# [Records for the exercise]
------------------------
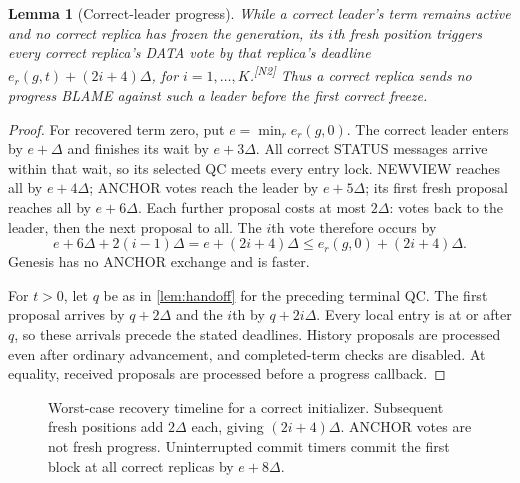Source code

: \documentclass[11pt,a4paper]{article}
\newcommand{\NEW}[1]{{\color{diffNew}#1}}
\newcommand{\CH}[1]{\textsuperscript{\color{diffNew}\sffamily\scriptsize[#1]}}
\newcommand{\NEW}[1]{#1}
\newcommand{\CH}[1]{}
\newtheorem{lemma}[lemma]{Lemma}
\begin{document}
\begin{lemma}[Correct-leader progress]
\label{lem:progress}
While a correct leader's term remains active and no correct replica has
frozen the generation, its $i$th fresh position triggers every correct
replica's DATA vote by that replica's deadline
$e_r(g,t)+(2i+4)\Delta$, for $i=1,\ldots,K$.\CH{N2}
Thus a correct replica sends no progress BLAME against such a leader
before the first correct freeze.
\end{lemma}
\begin{proof}
For recovered term zero, put $e=\min_r e_r(g,0)$. The correct leader enters
by $e+\Delta$ and finishes its wait by $e+3\Delta$. All correct STATUS
messages arrive within that wait, so its selected QC meets every entry
lock. NEWVIEW reaches all by $e+4\Delta$; ANCHOR votes reach the leader
by $e+5\Delta$; its first fresh proposal reaches all by $e+6\Delta$.
Each further proposal costs at most $2\Delta$: votes back to the leader,
then the next proposal to all. The $i$th vote therefore occurs by
\[
 e+6\Delta+2(i-1)\Delta=e+(2i+4)\Delta
 \le e_r(g,0)+(2i+4)\Delta.
\]
Genesis has no ANCHOR exchange and is faster.

For $t>0$, let $q$ be as in \cref{lem:handoff} for the preceding terminal
QC. The first proposal arrives by $q+2\Delta$ and the $i$th by
$q+2i\Delta$. Every local entry is at or after $q$, so these arrivals
precede the stated deadlines. History proposals are processed even after
ordinary advancement, and completed-term checks are disabled. At equality,
received proposals are processed before a progress callback.
\end{proof}

\begin{figure}[htbp]\centering
{}
\caption{Worst-case recovery timeline for a correct initializer. Subsequent
fresh positions add $2\Delta$ each, giving $(2i+4)\Delta$. ANCHOR votes
are not fresh progress. Uninterrupted \NEW{commit} timers commit the first
block at all correct replicas by $e+8\Delta$.}
\label{fig:recovery}
\end{figure}
\FloatBarrier
\end{document}
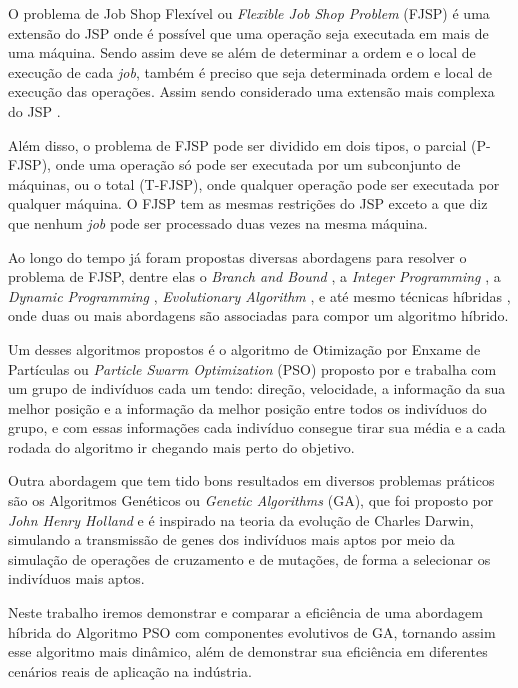 O problema de Job Shop Flexível ou \textit{Flexible Job Shop Problem} (FJSP) é uma extensão do JSP onde é possível que uma operação seja executada em mais de uma máquina. Sendo assim deve se além de determinar a ordem e o local de execução de cada \textit{job}, também é preciso que seja determinada ordem e local de execução das operações. Assim sendo considerado uma extensão mais complexa do JSP \cite{Jansen2000}. \newline

Além disso, o problema de FJSP pode ser dividido em dois tipos, o parcial (P-FJSP), onde uma operação só pode ser executada por um subconjunto de máquinas, ou o total (T-FJSP), onde qualquer operação pode ser executada por qualquer máquina. O FJSP tem as mesmas restrições do JSP exceto a que diz que nenhum \textit{job} pode ser processado duas vezes na mesma máquina. \newline

Ao longo do tempo já foram propostas diversas abordagens para resolver o problema de FJSP, dentre elas o \textit{Branch and Bound} \cite{Nababan2008}, a 
\textit{Integer Programming} \cite{Pan2007}, a 
\textit{Dynamic Programming} \cite{Gromicho2012}, 
\textit{Evolutionary Algorithm} \cite{Pezzella2008}, e até mesmo técnicas híbridas \cite{Zhang2009}, onde duas ou mais abordagens são associadas para compor um algoritmo híbrido. \newline

Um desses algoritmos propostos é o algoritmo de Otimização por Enxame de Partículas ou \textit{Particle Swarm Optimization} (PSO) proposto por \cite{Kennedy1995} e trabalha com um grupo de indivíduos cada um tendo: direção, velocidade, a informação da sua melhor posição e a informação da melhor posição entre todos os indivíduos do grupo, e com essas informações cada indivíduo consegue tirar sua média e a cada rodada do algoritmo ir chegando mais perto do objetivo. \newline

Outra abordagem que tem tido bons resultados em diversos problemas práticos \cite{Qing2012} são os Algoritmos Genéticos ou \textit{Genetic Algorithms} (GA), que foi proposto por \textit{John Henry Holland} e é inspirado na teoria da evolução de Charles Darwin, simulando a transmissão de genes dos indivíduos mais aptos por meio da simulação de operações de cruzamento e de mutações, de forma a selecionar os indivíduos mais aptos. \newline

Neste trabalho iremos demonstrar e comparar a eficiência de uma abordagem híbrida do Algoritmo PSO com componentes evolutivos de GA, tornando assim esse algoritmo mais dinâmico, além de demonstrar sua eficiência em diferentes cenários reais de aplicação na indústria.\newline

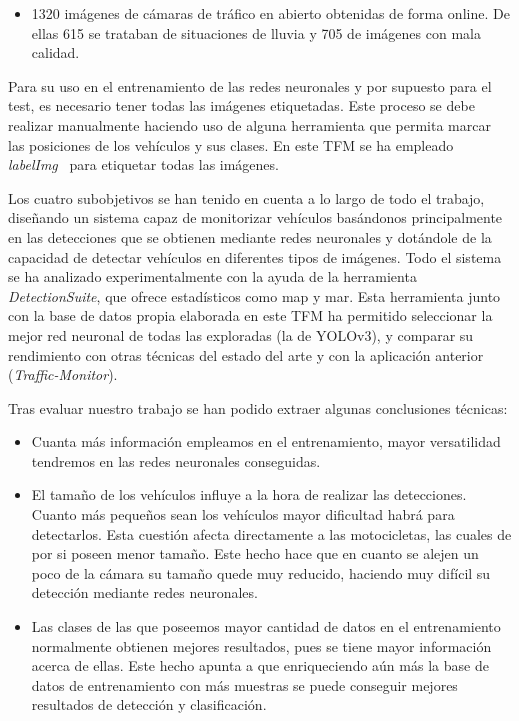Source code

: \begin{itemize}
\begin{itemize}
        \item 1320 imágenes de cámaras de tráfico en abierto obtenidas de forma online. De ellas 615 se trataban de situaciones de lluvia y 705 de imágenes con mala calidad.
    \end{itemize} 
    Para su uso en el entrenamiento de las redes neuronales y por supuesto para el test, es necesario tener todas las imágenes etiquetadas. Este proceso se debe realizar manualmente haciendo uso de alguna herramienta que permita marcar las posiciones de los vehículos y sus clases. En este TFM se ha empleado \textit{labelImg}~\cite{labelimg} para etiquetar todas las imágenes.
\end{itemize}

Los cuatro subobjetivos se han tenido en cuenta a lo largo de todo el trabajo, diseñando un sistema capaz de monitorizar vehículos basándonos principalmente en las detecciones que se obtienen mediante redes neuronales y dotándole de la capacidad de detectar vehículos en diferentes tipos de imágenes.
Todo el sistema se ha analizado experimentalmente con la ayuda de la herramienta \textit{DetectionSuite}, que ofrece estadísticos como \acrshort{map} y \acrshort{mar}. Esta herramienta junto con la base de datos propia elaborada en este TFM ha permitido seleccionar la mejor red neuronal de todas las exploradas (la de YOLOv3), y comparar su rendimiento con otras técnicas del estado del arte y con la aplicación anterior (\textit{Traffic-Monitor}).

Tras evaluar nuestro trabajo se han podido extraer algunas conclusiones técnicas:
\begin{itemize}
    \item Cuanta más información empleamos en el entrenamiento, mayor versatilidad tendremos en las redes neuronales conseguidas.
    \item El tamaño de los vehículos influye a la hora de realizar las detecciones. Cuanto más pequeños sean los vehículos mayor dificultad habrá para detectarlos. Esta cuestión afecta directamente a las motocicletas, las cuales de por si poseen menor tamaño. Este hecho hace que en cuanto se alejen un poco de la cámara su tamaño quede muy reducido, haciendo muy difícil su detección mediante redes neuronales.
    \item Las clases de las que poseemos mayor cantidad de datos en el entrenamiento normalmente obtienen mejores resultados, pues se tiene mayor información acerca de ellas. Este hecho apunta a que enriqueciendo aún más la base de datos de entrenamiento con más muestras se puede conseguir mejores resultados de detección y clasificación.
\end{itemize}


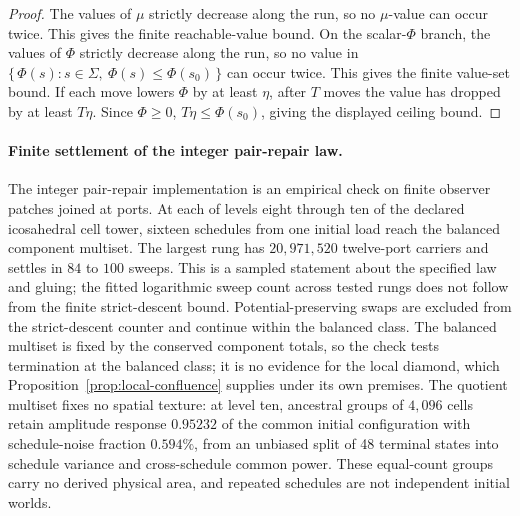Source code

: \documentclass[11pt]{article}
\theoremstyle{remark}
\theoremstyle{plain}
\begin{document}
\begin{proof}
The values of \(\mu\) strictly decrease along the run, so no \(\mu\)-value can occur twice. This
gives the finite reachable-value bound. On the scalar-\(\Phi\) branch, the values of \(\Phi\)
strictly decrease along the run, so no value in
\(\{\,\Phi(s):s\in\Sigma,\ \Phi(s)\le \Phi(s_0)\,\}\) can occur twice. This gives the finite
value-set bound. If each move lowers \(\Phi\) by at least \(\eta\), after \(T\) moves the value has
dropped by at least \(T\eta\). Since \(\Phi\ge0\), \(T\eta\le\Phi(s_0)\), giving the displayed
ceiling bound.
\end{proof}

\paragraph{Finite settlement of the integer pair-repair law.}
The integer pair-repair implementation is an empirical check on finite
observer patches joined at ports. At each of levels eight through ten of
the declared icosahedral cell tower, sixteen schedules from one initial
load reach the balanced component multiset. The largest rung has
$20{,}971{,}520$ twelve-port carriers and settles in $84$ to $100$ sweeps.
This is a sampled statement about the specified law and gluing; the fitted
logarithmic sweep count across tested rungs does not follow from the
finite strict-descent bound. Potential-preserving swaps are excluded from the
strict-descent counter and continue within the balanced class. The
balanced multiset is fixed by the conserved component totals, so the check
tests termination at the balanced class; it is no evidence for the local
diamond, which Proposition~\ref{prop:local-confluence} supplies under its
own premises. The quotient multiset fixes no spatial texture: at level ten,
ancestral groups of $4{,}096$ cells retain amplitude response $0.95232$ of
the common initial configuration with schedule-noise fraction $0.594\%$,
from an unbiased split of 48 terminal states into schedule variance and
cross-schedule common power. These equal-count groups carry no derived
physical area, and repeated schedules are not independent initial worlds.
\end{document}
------------------------
# [Problem description]
Your answer should hold every line of the entries that contains the string "trabajo".

# [Output]
Los cuatro subobjetivos se han tenido en cuenta a lo largo de todo el trabajo, diseñando un sistema capaz de monitorizar vehículos basándonos principalmente en las detecciones que se obtienen mediante redes neuronales y dotándole de la capacidad de detectar vehículos en diferentes tipos de imágenes.
Tras evaluar nuestro trabajo se han podido extraer algunas conclusiones técnicas:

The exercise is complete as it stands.